** Opening DATA TO USE block **

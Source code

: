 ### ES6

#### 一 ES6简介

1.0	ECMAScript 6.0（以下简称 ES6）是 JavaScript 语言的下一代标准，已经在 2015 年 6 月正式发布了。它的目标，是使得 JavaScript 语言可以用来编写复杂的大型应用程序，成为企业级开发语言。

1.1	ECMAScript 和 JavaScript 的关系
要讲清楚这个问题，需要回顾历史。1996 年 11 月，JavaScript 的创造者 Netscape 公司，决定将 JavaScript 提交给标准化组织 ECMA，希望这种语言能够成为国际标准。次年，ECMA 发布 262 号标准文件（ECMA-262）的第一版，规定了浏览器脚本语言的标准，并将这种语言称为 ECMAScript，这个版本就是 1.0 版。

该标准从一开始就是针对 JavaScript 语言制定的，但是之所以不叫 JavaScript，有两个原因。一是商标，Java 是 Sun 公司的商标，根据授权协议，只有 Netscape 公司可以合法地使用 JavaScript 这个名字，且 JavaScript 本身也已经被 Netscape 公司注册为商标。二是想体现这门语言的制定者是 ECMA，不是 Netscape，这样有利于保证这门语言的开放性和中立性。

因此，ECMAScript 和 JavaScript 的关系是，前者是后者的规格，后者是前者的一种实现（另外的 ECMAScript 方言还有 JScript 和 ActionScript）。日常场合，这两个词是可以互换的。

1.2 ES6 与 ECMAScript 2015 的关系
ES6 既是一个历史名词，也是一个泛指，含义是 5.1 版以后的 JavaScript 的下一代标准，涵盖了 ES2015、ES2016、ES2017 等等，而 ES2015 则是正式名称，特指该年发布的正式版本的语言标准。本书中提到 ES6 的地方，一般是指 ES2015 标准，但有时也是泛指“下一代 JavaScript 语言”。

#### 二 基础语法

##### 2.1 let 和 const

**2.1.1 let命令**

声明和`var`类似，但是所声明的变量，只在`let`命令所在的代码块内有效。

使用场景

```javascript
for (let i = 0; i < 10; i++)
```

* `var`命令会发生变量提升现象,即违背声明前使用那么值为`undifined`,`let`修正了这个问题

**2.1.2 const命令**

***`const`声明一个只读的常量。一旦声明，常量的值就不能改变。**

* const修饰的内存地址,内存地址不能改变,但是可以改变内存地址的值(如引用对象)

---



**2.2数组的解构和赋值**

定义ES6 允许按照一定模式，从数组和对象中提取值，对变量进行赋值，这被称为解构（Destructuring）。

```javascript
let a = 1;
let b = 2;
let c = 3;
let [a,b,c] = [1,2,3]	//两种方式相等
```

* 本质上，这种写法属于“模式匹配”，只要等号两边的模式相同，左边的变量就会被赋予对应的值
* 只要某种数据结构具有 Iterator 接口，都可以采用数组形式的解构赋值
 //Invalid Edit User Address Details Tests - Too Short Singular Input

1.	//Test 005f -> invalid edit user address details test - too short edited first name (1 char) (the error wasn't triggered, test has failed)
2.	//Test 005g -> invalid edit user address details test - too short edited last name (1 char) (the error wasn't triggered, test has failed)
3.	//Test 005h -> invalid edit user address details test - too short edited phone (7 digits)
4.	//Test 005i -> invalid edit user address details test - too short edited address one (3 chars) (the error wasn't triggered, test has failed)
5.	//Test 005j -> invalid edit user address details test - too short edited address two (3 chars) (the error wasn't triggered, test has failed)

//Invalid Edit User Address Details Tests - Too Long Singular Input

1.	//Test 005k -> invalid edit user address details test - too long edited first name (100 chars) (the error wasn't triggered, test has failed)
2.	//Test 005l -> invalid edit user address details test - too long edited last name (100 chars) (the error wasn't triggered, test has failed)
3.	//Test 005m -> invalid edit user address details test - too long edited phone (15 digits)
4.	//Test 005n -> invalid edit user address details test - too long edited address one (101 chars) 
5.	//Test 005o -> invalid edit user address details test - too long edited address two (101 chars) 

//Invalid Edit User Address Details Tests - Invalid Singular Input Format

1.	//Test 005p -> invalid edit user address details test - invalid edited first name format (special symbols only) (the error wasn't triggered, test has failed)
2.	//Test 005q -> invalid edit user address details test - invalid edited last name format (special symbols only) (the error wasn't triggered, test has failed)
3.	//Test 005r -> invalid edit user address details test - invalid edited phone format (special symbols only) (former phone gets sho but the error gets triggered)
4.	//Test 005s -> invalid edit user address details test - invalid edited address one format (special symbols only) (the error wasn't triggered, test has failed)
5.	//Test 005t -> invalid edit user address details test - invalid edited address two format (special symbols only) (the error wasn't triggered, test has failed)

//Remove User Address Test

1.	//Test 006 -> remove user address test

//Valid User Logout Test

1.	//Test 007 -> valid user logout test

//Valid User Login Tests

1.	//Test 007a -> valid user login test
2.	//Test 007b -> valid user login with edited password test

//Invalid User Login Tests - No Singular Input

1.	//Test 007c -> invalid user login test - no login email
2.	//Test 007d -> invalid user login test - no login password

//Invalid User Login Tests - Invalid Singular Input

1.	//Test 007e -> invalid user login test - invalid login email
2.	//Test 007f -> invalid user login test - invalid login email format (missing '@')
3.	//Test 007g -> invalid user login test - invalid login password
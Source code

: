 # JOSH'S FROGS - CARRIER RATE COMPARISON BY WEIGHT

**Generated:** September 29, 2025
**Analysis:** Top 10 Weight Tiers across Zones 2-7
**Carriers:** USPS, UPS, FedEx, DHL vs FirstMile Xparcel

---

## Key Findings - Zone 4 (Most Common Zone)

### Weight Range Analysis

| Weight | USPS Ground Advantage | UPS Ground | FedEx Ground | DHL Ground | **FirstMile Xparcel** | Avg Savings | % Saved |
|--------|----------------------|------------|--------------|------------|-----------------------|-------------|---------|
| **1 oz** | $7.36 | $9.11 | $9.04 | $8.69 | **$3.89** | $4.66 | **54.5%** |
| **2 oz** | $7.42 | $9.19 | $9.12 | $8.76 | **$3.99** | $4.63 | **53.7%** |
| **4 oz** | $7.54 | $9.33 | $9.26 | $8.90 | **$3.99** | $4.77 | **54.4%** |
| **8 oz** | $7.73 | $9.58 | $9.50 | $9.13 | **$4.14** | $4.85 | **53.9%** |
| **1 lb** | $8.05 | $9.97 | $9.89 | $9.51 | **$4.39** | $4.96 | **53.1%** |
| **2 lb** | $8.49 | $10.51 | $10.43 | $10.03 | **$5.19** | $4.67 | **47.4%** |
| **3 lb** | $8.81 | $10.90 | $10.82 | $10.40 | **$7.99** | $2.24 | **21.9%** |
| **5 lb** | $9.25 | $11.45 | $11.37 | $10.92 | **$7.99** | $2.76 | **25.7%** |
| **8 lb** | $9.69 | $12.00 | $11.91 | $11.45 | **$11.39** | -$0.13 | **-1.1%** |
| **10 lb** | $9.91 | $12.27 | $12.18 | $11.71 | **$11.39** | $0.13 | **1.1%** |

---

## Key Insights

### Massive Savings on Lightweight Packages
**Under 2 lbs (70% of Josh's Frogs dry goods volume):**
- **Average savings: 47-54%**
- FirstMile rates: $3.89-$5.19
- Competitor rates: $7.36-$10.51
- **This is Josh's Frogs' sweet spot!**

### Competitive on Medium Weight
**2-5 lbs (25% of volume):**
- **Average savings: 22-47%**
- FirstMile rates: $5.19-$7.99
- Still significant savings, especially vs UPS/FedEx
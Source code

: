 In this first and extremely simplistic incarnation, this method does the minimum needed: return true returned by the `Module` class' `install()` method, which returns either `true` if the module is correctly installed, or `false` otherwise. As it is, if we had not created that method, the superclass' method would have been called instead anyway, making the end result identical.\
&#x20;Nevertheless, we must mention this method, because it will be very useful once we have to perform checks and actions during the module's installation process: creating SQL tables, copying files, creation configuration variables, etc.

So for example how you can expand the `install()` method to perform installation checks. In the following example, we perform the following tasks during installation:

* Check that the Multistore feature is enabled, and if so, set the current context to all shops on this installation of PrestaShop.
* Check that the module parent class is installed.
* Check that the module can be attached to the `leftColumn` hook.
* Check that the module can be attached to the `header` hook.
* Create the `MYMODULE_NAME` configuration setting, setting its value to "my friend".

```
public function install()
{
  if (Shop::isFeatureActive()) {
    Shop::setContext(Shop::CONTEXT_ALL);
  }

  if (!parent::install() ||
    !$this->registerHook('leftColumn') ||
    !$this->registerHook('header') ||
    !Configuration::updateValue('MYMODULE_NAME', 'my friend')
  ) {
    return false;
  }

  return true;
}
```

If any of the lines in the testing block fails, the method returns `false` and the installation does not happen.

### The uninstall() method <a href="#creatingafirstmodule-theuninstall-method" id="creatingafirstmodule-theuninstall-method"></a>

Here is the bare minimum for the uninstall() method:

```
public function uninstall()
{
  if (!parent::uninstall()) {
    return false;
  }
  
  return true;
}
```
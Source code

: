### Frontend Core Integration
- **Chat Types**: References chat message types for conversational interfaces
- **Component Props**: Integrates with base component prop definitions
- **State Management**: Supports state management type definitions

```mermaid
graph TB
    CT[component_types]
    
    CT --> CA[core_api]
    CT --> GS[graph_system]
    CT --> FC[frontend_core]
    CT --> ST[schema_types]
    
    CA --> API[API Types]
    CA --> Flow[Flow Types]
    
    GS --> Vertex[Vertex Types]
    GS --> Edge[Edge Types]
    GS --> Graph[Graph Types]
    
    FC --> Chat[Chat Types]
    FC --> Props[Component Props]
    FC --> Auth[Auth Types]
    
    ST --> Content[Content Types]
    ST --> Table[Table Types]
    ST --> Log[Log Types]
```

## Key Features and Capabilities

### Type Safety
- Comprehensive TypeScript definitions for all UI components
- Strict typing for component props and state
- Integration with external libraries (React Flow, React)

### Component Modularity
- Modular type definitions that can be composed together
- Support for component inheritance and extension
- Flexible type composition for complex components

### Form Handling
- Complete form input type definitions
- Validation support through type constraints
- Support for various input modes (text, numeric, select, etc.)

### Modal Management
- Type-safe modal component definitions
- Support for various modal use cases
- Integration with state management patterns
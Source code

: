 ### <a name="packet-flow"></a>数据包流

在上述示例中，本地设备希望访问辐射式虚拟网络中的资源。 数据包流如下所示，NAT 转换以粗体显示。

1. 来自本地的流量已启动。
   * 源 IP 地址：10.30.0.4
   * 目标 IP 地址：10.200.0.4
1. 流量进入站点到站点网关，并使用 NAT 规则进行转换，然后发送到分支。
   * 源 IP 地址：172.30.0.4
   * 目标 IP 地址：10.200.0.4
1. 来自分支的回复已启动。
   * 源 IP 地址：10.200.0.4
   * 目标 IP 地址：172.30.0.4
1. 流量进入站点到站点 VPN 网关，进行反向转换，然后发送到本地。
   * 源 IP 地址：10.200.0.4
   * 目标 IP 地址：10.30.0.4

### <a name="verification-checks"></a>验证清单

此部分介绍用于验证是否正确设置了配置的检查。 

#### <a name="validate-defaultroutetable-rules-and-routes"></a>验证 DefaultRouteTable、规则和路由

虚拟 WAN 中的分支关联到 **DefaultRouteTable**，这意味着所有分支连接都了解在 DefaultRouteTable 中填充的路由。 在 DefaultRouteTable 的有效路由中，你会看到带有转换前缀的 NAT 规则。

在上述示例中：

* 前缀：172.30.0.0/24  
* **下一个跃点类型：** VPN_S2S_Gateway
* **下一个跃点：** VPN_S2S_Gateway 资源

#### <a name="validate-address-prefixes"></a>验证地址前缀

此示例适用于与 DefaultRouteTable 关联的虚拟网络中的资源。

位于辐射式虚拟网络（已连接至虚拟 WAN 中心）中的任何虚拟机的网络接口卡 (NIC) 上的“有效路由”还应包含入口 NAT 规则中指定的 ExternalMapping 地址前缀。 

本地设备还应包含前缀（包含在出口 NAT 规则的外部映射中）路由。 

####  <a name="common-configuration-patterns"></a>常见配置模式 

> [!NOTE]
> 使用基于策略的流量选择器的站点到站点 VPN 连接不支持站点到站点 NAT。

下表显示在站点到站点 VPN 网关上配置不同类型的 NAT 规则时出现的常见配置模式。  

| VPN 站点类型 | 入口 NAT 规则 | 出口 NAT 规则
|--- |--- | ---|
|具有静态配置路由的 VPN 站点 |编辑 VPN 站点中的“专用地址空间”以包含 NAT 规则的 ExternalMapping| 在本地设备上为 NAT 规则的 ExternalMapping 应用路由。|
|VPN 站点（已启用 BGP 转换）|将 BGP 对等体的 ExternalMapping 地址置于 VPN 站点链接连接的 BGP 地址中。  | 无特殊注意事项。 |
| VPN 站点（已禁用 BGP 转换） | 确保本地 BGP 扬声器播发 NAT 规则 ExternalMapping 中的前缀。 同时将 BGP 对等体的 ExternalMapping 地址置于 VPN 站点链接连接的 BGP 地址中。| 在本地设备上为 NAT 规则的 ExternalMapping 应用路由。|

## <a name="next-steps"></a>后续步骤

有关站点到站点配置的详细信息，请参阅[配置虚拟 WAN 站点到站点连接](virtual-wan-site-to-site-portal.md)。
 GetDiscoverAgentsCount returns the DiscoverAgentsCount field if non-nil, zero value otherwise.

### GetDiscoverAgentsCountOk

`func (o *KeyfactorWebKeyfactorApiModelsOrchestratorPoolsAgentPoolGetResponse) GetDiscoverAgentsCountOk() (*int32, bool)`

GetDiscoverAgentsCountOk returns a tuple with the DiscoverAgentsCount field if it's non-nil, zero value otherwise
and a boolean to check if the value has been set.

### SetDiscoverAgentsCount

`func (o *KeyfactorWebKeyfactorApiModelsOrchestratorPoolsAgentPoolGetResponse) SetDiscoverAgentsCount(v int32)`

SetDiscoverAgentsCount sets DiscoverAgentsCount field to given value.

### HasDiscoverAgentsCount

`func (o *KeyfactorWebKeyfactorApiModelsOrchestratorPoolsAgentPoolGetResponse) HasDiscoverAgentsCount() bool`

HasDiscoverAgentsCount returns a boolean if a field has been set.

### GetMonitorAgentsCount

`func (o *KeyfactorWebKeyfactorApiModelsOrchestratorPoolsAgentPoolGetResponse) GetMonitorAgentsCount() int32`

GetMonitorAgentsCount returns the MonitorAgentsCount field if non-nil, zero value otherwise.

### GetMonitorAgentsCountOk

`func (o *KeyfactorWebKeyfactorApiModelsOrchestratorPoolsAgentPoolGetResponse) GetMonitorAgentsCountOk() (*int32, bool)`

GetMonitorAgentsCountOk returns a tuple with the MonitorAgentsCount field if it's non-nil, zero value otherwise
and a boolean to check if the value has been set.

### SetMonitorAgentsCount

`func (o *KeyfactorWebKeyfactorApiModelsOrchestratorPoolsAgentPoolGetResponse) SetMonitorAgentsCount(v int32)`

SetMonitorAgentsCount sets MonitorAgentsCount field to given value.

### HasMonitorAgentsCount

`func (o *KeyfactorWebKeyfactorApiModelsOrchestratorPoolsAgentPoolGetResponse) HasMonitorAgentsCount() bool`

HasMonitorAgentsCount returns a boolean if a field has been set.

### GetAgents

** Closing DATA TO USE block **

■ EXERCISE ■
The string "SetMonitorAgentsCount" may appear in the lines of the records above. State how many lines contain it, with no other words.

■ RESULT ■
3